▶ _Problem requirements_:
In the records that follow, find the line with "- **这些州是2025年美"; from there, retype every line exactly through the line with "## 🧰 Dev Tricks", which also belongs to the answer.

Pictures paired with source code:
• • • • •
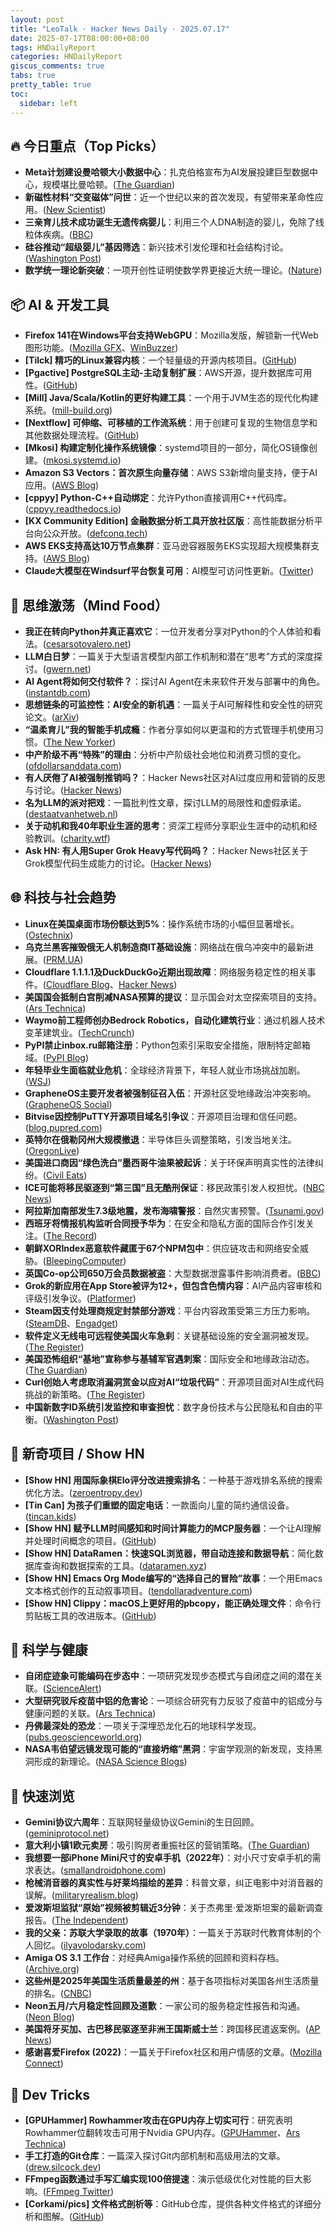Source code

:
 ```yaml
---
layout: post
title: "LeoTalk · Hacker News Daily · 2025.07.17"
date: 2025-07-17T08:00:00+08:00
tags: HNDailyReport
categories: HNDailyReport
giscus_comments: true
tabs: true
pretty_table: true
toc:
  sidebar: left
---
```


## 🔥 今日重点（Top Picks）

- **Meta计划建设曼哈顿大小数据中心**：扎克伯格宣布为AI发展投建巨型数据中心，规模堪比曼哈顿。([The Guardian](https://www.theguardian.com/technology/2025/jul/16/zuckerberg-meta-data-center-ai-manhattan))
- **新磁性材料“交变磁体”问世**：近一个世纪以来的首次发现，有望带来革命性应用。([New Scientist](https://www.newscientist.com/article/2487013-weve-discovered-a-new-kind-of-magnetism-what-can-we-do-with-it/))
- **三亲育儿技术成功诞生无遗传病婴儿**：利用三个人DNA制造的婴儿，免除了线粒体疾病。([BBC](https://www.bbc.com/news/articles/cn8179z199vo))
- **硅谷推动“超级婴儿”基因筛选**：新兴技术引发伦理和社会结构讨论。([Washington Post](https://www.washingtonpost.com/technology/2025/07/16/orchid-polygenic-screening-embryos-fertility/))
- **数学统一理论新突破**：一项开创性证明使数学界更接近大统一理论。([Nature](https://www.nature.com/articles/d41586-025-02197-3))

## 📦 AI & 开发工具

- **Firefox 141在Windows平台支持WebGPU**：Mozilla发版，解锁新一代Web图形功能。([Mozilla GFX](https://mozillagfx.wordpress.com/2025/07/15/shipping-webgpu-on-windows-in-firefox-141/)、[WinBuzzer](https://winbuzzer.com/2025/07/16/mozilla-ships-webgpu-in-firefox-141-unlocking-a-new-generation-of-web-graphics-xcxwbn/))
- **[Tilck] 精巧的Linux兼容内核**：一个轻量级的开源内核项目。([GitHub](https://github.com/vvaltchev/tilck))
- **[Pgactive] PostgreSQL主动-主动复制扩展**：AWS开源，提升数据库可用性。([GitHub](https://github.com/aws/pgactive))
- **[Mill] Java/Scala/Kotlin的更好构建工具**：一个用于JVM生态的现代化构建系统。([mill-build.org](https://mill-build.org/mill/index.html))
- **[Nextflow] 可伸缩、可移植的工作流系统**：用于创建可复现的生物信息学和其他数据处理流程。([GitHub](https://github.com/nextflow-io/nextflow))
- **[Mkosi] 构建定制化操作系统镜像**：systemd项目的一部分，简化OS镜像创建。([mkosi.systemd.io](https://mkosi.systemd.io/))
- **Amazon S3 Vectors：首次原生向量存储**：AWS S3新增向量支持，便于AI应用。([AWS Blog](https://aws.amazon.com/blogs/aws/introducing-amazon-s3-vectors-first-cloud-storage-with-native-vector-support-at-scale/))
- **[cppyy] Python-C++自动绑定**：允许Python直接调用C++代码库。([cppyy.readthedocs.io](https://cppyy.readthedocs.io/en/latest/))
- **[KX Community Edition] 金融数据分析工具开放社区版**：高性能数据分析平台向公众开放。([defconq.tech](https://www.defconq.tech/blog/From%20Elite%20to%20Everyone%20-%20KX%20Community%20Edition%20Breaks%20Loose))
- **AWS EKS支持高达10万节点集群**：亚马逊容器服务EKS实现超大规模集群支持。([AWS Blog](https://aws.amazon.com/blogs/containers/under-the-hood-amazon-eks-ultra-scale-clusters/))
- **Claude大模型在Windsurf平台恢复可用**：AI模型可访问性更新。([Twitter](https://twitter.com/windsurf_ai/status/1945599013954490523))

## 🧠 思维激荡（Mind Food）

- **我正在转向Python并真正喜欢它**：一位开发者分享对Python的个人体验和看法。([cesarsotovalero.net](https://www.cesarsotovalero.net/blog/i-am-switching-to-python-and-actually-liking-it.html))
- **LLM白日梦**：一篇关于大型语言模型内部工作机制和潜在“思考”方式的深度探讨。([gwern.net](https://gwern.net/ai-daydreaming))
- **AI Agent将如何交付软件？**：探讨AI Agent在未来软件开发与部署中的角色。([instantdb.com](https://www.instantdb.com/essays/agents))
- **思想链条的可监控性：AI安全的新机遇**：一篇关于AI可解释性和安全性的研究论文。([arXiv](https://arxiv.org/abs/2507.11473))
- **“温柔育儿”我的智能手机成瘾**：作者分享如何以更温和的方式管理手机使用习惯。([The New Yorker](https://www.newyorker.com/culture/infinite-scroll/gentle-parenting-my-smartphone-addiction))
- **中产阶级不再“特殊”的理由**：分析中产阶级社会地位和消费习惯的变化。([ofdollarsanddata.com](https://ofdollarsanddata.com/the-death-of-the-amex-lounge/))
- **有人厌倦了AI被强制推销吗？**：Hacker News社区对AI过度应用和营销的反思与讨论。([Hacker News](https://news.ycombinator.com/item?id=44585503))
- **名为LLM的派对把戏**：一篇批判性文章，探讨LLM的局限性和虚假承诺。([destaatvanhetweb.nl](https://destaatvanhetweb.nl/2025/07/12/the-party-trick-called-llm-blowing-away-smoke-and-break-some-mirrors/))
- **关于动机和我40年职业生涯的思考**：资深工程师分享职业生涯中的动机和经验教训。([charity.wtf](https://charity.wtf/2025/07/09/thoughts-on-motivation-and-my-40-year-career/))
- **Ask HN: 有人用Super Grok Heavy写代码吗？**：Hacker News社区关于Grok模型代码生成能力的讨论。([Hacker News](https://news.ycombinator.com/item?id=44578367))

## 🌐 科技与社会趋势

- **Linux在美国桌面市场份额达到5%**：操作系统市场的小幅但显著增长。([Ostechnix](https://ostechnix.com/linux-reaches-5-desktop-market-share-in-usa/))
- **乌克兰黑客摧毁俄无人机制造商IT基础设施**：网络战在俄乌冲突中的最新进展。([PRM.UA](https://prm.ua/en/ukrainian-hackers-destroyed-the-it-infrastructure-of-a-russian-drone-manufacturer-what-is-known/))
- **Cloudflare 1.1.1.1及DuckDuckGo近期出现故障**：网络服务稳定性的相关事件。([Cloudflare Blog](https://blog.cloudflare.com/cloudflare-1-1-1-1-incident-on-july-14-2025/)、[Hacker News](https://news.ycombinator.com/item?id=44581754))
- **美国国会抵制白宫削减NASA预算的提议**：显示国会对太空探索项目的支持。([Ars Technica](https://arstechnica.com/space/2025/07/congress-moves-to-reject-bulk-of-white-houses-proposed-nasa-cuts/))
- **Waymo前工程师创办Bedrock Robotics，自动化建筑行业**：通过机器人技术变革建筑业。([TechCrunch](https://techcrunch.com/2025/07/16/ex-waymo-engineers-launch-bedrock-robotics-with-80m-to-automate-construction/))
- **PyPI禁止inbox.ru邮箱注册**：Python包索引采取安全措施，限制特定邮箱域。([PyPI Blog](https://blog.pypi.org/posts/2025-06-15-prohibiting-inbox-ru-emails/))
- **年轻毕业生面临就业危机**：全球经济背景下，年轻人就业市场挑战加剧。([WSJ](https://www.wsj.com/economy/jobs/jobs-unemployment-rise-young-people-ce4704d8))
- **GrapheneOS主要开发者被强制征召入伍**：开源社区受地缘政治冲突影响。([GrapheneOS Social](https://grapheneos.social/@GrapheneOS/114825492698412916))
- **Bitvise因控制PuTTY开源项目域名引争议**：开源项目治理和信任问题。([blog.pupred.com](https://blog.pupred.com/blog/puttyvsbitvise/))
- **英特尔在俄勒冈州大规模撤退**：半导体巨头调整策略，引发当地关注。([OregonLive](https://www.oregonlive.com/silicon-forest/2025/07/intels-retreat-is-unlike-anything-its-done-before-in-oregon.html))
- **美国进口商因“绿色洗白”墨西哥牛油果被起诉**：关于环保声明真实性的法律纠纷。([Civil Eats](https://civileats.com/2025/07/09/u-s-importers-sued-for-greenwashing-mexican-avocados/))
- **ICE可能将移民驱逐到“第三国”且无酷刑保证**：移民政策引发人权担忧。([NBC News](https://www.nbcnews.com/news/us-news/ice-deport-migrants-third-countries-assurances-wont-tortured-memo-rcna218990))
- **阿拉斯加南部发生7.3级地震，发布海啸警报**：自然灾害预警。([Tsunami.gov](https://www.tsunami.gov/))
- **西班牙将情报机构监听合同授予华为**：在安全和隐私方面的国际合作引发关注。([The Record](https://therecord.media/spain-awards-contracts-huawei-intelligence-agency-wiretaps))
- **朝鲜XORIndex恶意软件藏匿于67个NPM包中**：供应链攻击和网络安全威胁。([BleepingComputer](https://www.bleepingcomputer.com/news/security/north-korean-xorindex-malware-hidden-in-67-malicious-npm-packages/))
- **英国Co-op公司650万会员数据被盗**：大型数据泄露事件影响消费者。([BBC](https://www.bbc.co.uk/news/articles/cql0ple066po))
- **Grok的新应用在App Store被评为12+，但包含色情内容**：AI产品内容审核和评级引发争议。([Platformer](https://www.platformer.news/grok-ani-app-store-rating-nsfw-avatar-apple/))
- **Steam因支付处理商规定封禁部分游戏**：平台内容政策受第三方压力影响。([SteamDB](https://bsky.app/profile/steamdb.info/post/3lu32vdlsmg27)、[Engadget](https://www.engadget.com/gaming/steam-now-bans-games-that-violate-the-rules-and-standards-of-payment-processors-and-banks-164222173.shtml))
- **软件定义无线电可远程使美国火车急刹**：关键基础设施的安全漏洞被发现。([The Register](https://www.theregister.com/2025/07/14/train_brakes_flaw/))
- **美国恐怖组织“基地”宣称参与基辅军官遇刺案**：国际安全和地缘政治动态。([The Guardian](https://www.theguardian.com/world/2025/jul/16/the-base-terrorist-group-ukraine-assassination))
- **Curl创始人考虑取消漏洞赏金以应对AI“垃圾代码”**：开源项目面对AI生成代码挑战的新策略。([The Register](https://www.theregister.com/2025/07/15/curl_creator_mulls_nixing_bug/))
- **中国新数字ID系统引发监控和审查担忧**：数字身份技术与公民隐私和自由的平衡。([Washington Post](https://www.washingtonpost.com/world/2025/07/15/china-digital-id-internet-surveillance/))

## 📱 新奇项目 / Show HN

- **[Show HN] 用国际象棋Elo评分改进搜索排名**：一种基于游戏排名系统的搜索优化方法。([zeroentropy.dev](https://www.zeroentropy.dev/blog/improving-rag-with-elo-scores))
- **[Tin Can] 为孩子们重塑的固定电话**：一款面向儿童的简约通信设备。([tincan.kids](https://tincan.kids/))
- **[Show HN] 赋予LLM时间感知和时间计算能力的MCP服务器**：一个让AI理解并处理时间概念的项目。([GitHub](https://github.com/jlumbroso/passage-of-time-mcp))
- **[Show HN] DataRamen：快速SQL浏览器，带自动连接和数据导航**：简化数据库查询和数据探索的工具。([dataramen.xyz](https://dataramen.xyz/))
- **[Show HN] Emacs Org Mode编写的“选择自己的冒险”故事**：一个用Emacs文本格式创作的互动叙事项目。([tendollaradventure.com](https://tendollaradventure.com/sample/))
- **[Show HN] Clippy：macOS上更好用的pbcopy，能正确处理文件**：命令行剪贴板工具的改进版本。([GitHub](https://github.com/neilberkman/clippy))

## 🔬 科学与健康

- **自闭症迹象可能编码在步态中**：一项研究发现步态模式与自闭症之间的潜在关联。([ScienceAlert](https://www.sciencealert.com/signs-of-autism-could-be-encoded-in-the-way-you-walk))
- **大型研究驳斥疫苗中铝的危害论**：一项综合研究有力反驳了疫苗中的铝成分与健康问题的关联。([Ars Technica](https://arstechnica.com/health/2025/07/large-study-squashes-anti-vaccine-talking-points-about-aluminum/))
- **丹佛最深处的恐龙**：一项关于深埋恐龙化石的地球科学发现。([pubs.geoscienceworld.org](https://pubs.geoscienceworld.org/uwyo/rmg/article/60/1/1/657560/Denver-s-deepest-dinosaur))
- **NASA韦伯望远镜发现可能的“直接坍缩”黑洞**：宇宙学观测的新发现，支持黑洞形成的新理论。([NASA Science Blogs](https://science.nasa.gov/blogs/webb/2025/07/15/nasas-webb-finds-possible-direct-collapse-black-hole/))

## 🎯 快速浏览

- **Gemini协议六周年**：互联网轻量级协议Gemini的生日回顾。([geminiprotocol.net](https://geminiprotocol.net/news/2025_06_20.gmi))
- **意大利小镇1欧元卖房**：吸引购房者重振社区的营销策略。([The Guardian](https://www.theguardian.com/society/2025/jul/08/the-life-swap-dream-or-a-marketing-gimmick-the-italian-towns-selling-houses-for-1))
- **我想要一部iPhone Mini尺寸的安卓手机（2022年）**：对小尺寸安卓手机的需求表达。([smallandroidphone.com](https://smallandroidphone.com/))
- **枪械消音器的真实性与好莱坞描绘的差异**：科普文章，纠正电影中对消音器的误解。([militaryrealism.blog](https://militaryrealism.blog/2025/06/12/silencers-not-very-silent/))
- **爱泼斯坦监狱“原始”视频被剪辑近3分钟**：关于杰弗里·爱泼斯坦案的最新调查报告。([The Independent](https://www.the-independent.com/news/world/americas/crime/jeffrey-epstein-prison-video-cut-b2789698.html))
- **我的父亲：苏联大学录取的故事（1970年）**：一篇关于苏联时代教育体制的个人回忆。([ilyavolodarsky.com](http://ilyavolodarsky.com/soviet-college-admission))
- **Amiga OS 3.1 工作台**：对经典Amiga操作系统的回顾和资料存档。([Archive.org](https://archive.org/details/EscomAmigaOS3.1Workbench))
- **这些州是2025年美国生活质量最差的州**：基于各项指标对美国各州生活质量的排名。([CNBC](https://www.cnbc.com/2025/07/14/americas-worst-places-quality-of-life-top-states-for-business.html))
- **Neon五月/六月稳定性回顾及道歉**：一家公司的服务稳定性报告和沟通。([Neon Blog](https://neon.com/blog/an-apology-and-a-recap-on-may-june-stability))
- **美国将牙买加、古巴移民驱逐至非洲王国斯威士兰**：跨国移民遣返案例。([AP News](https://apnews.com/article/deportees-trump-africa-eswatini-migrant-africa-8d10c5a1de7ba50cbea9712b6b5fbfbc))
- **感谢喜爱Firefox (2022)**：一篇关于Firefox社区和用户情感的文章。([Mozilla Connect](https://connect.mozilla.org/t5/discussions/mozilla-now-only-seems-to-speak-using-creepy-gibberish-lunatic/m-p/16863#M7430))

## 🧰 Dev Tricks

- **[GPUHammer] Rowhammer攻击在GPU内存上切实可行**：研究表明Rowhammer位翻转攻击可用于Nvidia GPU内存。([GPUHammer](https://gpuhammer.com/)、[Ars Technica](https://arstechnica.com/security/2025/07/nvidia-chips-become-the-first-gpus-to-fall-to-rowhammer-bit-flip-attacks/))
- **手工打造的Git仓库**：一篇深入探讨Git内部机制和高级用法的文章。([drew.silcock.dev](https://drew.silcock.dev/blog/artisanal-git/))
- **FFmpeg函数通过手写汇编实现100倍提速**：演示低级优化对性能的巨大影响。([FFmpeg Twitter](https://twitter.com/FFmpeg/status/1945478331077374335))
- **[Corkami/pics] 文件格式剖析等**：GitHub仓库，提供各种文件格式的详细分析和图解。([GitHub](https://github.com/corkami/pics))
• • • • •
▶ _Result of the task_:
- **这些州是2025年美国生活质量最差的州**：基于各项指标对美国各州生活质量的排名。([CNBC](https://www.cnbc.com/2025/07/14/americas-worst-places-quality-of-life-top-states-for-business.html))
- **Neon五月/六月稳定性回顾及道歉**：一家公司的服务稳定性报告和沟通。([Neon Blog](https://neon.com/blog/an-apology-and-a-recap-on-may-june-stability))
- **美国将牙买加、古巴移民驱逐至非洲王国斯威士兰**：跨国移民遣返案例。([AP News](https://apnews.com/article/deportees-trump-africa-eswatini-migrant-africa-8d10c5a1de7ba50cbea9712b6b5fbfbc))
- **感谢喜爱Firefox (2022)**：一篇关于Firefox社区和用户情感的文章。([Mozilla Connect](https://connect.mozilla.org/t5/discussions/mozilla-now-only-seems-to-speak-using-creepy-gibberish-lunatic/m-p/16863#M7430))

## 🧰 Dev Tricks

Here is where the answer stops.